Is the Unicode Basic Multilingual Plane enough for CJK speakers?

Is the Unicode Basic Multilingual Plane enough for CJK speakers? - unicode

The Question: "Is supporting only the Unicode BMP sufficient to enable native Chinese / Japanese / Korean speakers to use an application in their native language?"
I'm most concerned with Japanese speakers right now, but I'm also interested in the answer for Chinese people as well. If an application only supported characters on the BMP - would it make the application unusable for Chinese/Japanese speakers (i.e. app did not allow data entry / display of supplemental characters)?
I'm not asking if the BMP is the only thing you would ever need for any kind of application (clearly not - especially for all language in the entire world). I'm asking for CJK speakers, in a professional context, for a modern kind of ordinary app that deals with general free text entry (including, names, places, etc.) - is the BMP generally enough?
Even if only supporting the BMP is not correct - would it be pretty close / "good enough"? Would the lack of supplemental characters in an application only be an occasional minor inconvenience; or would a Japanese speaker, for example, consider the application completely broken? Especially considering that they would always be able to work around the problem by spelling out problematic words with Hiragana/Katakana?
What about Chinese speakers who don't have a fallback option, would the lack of supplemental characters be considered a show-stopping problem?
I'm considering general professional context here - not social or gaming stuff. As an example, there's a lot of the emoticons on the supplemental planes - but I personally would not consider an English app that did not support Unicode emoticon characters to be "broken", at least for most professional use.
The application I'm dealing with right now is written in Java, but I think this question applies more generally. Knowing the answer will also help me (regardless of language) get a better handle on how much effort I'd have to go through with regard to font support.
EDIT
Clarification: by "supports only the BMP" - I intend that the application would handle supplemental characters gracefully.
Unsupported characters (including the BMP surrogate code blocks) would be dealt with similarly to how most applications deal with ASCII control codes and other undesirable characters - filtered/disallowed for data entry and "dealt with" for display if that were necessary (filtered out or replaced with the unicode replacement character).

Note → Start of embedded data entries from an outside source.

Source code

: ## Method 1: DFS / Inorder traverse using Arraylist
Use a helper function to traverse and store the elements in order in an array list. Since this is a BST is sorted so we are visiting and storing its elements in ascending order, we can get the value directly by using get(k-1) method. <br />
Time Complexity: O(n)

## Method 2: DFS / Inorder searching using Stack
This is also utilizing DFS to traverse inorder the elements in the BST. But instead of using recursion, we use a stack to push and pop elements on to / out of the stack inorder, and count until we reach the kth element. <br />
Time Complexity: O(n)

For people who might be looking for an actual answer to the actual question: the application that prompted this question is now in production allowing only characters from the BMP (actually a limited subset).
Multiple international customers using Korean language in production - Japanese going live soon. Chinese is in planning (I have my doubts that the BMP will be sufficient for that, but we'll see I guess).
It's fine - no reported issues related to unsupported characters.
But that's just anecdotal evidence, really. Just because my customers were fine with it - that doesn't mean yours will be. For context, customers of the app are international companies, hundreds of employees using the application to process hundreds of thousands of their customers.

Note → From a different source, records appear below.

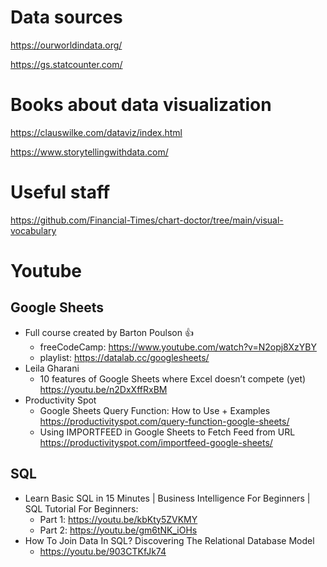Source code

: # Data sources

https://ourworldindata.org/

https://gs.statcounter.com/

# Books about data visualization

https://clauswilke.com/dataviz/index.html

https://www.storytellingwithdata.com/

# Useful staff
https://github.com/Financial-Times/chart-doctor/tree/main/visual-vocabulary

# Youtube
## Google Sheets

* Full course created by Barton Poulson :+1:
  * freeCodeCamp: https://www.youtube.com/watch?v=N2opj8XzYBY
  * playlist: https://datalab.cc/googlesheets/
* Leila Gharani
  * 10 features of Google Sheets where Excel doesn’t compete (yet) https://youtu.be/n2DxXffRxBM
* Productivity Spot
  * Google Sheets Query Function: How to Use + Examples https://productivityspot.com/query-function-google-sheets/ 
  * Using IMPORTFEED in Google Sheets to Fetch Feed from URL https://productivityspot.com/importfeed-google-sheets/


## SQL

* Learn Basic SQL in 15 Minutes | Business Intelligence For Beginners | SQL Tutorial For Beginners:
  * Part 1: https://youtu.be/kbKty5ZVKMY
  * Part 2: https://youtu.be/gm6tNK_iOHs
* How To Join Data In SQL? Discovering The Relational Database Model
  * https://youtu.be/903CTKfJk74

Unfortunately CJK support in Unicode is broken. The BMP is not enough to properly support CJK, but worse than that even if you do implement full support for all Unicode pages it is still broken.
The basic problem is that they tried to merge characters from all three languages that look kinda similar but are not really the same. The result is that they only look right if you select the correct font to display them. For example, a particular character will only look right to a Chinese person if you render it with a Chinese font, and only look right to a Japanese person if you render it with a Japanese font.
There is no universal font. There is no way to determine which language a character is supposed to be from, so you have to somehow guess which font to use. You can try to examine the system language or some other hack like that. You can't support two languages in the same document unless you have additional metadata. If you get raw Unicode strings without any indication of what language they are in, you are screwed.
It's a total disaster. You need to talk to your clients to figure out their needs and how they indicate to their systems what font to use for broken Unicode characters.
Edit: Also need to mention, some characters required for people's names are missing from Unicode. Later revisions are better, but of course you also need updated fonts to take advantage of them.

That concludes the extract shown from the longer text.